YOUR ASSIGNMENT ::
Scan the data below for the string "https". Show every line where it turns up.

Dataset items:
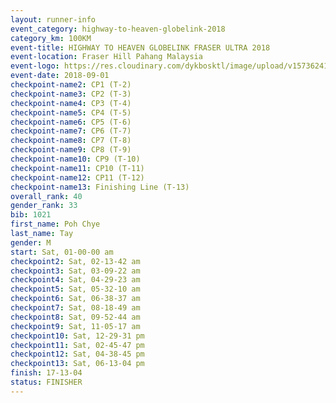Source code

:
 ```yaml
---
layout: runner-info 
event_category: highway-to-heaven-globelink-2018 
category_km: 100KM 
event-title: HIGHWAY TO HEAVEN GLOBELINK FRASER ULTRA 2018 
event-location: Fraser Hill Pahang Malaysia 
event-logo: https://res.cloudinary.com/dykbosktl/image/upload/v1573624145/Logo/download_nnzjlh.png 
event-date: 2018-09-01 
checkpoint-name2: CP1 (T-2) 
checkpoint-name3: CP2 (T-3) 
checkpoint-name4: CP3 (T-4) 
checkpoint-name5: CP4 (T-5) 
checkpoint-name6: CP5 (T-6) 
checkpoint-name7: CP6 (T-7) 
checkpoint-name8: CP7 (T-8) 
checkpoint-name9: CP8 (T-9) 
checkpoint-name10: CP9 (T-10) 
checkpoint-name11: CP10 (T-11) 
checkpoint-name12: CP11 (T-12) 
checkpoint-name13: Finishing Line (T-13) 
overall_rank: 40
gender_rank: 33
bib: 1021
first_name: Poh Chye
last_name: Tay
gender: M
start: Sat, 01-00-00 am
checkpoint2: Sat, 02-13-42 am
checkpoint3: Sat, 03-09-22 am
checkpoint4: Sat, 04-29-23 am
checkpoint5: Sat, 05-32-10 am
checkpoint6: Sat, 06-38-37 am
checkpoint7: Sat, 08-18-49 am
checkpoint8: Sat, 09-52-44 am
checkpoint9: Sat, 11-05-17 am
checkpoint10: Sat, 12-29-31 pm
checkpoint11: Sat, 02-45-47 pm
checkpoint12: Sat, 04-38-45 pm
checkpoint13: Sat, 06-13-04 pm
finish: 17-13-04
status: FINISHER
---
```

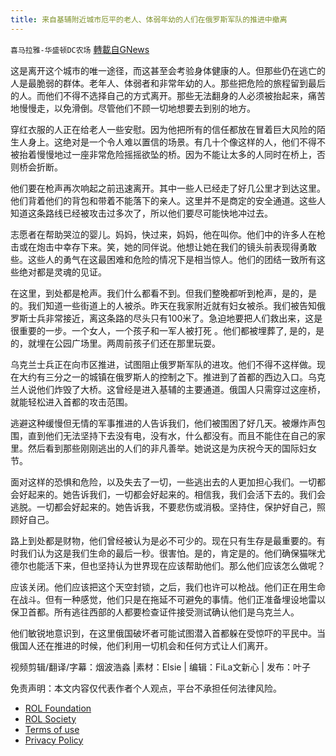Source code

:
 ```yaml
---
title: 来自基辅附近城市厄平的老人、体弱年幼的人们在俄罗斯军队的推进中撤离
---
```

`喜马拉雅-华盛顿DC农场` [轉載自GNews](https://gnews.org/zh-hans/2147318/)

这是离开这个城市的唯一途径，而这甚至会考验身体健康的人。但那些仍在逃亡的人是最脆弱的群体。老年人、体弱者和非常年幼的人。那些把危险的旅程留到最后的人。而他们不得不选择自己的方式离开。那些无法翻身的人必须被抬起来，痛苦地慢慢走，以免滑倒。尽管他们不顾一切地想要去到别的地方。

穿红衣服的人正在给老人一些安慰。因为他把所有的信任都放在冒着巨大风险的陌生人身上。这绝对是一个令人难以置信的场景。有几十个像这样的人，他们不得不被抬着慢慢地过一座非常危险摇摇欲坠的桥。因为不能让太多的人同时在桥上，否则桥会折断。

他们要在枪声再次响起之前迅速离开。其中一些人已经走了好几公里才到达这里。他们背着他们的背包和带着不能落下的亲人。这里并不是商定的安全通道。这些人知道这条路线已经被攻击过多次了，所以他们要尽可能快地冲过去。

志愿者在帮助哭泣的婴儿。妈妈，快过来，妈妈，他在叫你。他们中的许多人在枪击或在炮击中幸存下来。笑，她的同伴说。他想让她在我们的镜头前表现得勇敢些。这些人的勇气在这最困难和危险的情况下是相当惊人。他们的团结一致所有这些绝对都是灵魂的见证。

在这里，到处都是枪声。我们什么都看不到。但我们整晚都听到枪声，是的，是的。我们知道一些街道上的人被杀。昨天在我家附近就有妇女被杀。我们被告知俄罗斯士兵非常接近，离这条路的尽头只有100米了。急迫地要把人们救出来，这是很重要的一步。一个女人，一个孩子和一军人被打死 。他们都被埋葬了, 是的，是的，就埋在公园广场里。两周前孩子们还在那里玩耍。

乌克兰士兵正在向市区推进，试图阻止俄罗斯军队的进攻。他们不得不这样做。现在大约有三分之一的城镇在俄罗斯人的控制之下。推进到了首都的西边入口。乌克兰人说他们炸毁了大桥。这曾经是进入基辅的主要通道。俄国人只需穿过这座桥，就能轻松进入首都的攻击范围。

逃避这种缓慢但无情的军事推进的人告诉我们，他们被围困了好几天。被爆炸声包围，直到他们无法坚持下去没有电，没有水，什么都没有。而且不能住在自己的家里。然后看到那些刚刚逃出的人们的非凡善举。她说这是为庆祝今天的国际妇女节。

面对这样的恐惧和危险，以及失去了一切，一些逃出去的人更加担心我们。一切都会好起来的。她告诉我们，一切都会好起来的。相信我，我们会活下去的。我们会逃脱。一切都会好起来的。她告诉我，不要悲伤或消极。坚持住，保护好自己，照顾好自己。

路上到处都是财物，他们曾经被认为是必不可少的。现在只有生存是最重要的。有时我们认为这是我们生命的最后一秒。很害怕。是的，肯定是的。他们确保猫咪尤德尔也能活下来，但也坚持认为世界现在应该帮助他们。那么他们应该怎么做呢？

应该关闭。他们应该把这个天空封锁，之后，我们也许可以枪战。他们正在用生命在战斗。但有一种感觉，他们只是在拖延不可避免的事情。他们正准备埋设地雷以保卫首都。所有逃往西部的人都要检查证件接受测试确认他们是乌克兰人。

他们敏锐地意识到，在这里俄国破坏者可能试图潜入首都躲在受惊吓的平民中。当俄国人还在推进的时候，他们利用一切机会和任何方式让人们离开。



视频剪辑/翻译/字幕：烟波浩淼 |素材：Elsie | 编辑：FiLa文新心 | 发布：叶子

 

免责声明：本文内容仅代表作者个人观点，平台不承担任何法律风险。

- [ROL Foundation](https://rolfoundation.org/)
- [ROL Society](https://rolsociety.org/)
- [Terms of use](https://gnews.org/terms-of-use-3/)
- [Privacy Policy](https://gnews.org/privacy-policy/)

ANSWER BOX ::
event-logo: https://res.cloudinary.com/dykbosktl/image/upload/v1573624145/Logo/download_nnzjlh.png 
`喜马拉雅-华盛顿DC农场` [轉載自GNews](https://gnews.org/zh-hans/2147318/)
- [ROL Foundation](https://rolfoundation.org/)
- [ROL Society](https://rolsociety.org/)
- [Terms of use](https://gnews.org/terms-of-use-3/)
- [Privacy Policy](https://gnews.org/privacy-policy/)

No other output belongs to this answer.